The view that we cannot identify the cause of most low back pain is unpopular and therefore the label of non-specific low back pain is heavily criticized.
Opponents of the non-specific label claim that it is cumbersome to use with patients; conveys that the doctor does not know what is wrong with the patient; it does not provide a pathologic basis for low back pain and is a barrier to the provision of individualized care. In fact, the North American Spine Society (the largest spine medical society in the United States), in its 2020 clinical guideline for the diagnosis and evaluation of low back pain, appeared to reject the label of nonspecific low back pain; ’The term “non-specific low back pain” does not provide a biological basis for low back pain or aid in clinical decision making’ and ’further studies of non-specific low back pain are not warranted’ (North American Spine Society, 2020).
Doctors often use other labels to describe low back pain that is not related to a specific structural cause. For example, a survey study of 1,093 primary contact physicians found that 74% think it is possible to identify the source in all cases of low back pain and that physicians treat it differently based on the sign and symptom patterns of the suspected causes. Structural sources of low back pain, including intervertebral discs, facet joints, lumbar ligaments, and lumbar muscles. Diagnostic labels signifying pathology related to these structures are used in clinical practice. These include ’disc bulge’, ’degeneration’, ’arthritis’ and ’lumbar sprain’ . All feature prominently in disease classification systems, including the International Classification of Diseases.
Like non-specific low back pain, the use of these specific structural labels is considered problematic for three reasons:
(1) Clinical tests used to identify possible structural sources of low back pain (e.g., disc degeneration) have little validity.
(2) The actual clinical significance of these structural findings is debatable. For example, a systematic review (33 studies, 3,310 asymptomatic people) concluded that the prevalence of disc bulge was 30% in people aged 20 years, 60% in people aged 50 years, and increased to 84% in people aged 80 years. among asymptomatic people, while the prevalence of disc degeneration among asymptomatic people increased from 37% in people aged 20 years to 90% in people aged 80 years (Brinjikji et al., 2015).
(3) Some structural labels may have negative connotations and influence recovery expectations and beliefs about work and physical activity. For example, the label ’degeneration’ may convey to a patient that his or her back is fragile.
Diagnostic labels can be important as patients want an explanation for their low back pain.

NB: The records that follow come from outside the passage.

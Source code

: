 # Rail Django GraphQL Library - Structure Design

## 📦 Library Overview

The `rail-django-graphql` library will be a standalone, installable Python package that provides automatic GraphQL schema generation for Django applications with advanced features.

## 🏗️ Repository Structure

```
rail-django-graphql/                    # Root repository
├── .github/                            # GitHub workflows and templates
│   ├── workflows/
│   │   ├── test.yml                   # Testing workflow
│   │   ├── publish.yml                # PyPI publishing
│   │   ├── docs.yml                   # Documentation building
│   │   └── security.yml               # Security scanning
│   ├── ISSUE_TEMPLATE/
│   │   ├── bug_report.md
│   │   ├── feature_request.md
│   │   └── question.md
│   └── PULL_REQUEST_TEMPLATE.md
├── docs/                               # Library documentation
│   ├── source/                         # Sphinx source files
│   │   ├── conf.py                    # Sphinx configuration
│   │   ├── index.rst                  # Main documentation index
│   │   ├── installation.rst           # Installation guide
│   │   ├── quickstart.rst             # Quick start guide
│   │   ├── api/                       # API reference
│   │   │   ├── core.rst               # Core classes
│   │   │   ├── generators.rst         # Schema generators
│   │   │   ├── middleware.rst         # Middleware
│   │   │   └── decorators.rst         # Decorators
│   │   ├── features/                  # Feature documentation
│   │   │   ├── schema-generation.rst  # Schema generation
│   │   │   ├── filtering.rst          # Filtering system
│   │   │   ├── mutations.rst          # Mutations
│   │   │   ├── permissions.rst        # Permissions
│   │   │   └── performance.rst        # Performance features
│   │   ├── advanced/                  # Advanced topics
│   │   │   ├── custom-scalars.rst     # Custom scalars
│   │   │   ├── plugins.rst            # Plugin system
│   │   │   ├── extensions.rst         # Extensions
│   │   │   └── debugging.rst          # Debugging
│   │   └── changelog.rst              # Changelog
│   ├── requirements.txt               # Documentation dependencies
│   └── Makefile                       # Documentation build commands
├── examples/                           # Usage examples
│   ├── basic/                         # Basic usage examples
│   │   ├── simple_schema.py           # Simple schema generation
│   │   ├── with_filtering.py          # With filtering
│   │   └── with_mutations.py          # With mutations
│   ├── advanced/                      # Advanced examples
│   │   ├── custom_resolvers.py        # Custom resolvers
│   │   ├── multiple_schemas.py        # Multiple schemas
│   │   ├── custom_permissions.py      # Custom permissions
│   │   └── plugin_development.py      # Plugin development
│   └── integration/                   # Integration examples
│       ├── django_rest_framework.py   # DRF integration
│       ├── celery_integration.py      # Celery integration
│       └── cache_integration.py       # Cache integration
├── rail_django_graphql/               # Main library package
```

However, concerns have been raised that clinicians may lack an adequate vocabulary to explain low back pain not related to a specific structural cause. It is unclear whether the current labels used for this form of low back pain reassure patients that their low back pain is not dangerous or improve the expectation of a positive outcome. Certain labels could trigger a "therapeutic misadventure . " For example, some labels (e.g., disc degeneration) may have the potential to influence patients’ desire for unnecessary lumbar imaging.
In fact, physicians often report that patient desire is a key driver of imaging ordering behavior. Unnecessary images can cause harm. Misinterpretation of imaging results by physicians could lead to unhelpful advice (e.g., taking time off work) and a cascade of medical interventions. For example, asymptomatic disc degeneration is common, and therefore unnecessary imaging could lead to overdiagnosis and overuse of ineffective and expensive treatments (e.g., lumbar fusion surgery).
Consequently, there is no strong evidence to guide clinicians’ use of different labels. Therefore, we investigated the effects of diagnostic labels for LBP on patients’ perceived need for imaging. Secondary objectives were to evaluate the effects of labeling on willingness to undergo surgery, beliefs about the need for a second opinion, perceived severity of low back pain, expectations of recovery, and beliefs about ability to participate in work. and physical activities.
Background
Diagnostic labels may influence treatment intentions. We examined the effect of labeling low back pain (LBP) on beliefs about imaging, surgery, second opinion, seriousness, recovery, work, and physical activities.
Methods
Six-arm online randomized experiment with blinded participants with and without low back pain. Participants were given one of six labels: ’disk bulge’, ’degeneration’, ’arthritis’, ’lumbar sprain’, ’non-specific low back pain’, ’back pain episode’ . The primary outcome was belief about the need for images.
Results
A total of 1375 participants were included (mean [SD] age, 41.7 years [18.4 years]; 748 women [54.4%]). Need for imaging was rated lowest with the labels “back pain episode” (4.2 [2.9]), “lumbar sprain” (4.2 [2.9]), and “non-specific low back pain” (4.4 [3.0]) compared to the labels ’arthritis’ (6.0 [2.9]), ’degeneration’ (5.7 [3.2]), and ’disc bulge’ (5. 7 [3,1]).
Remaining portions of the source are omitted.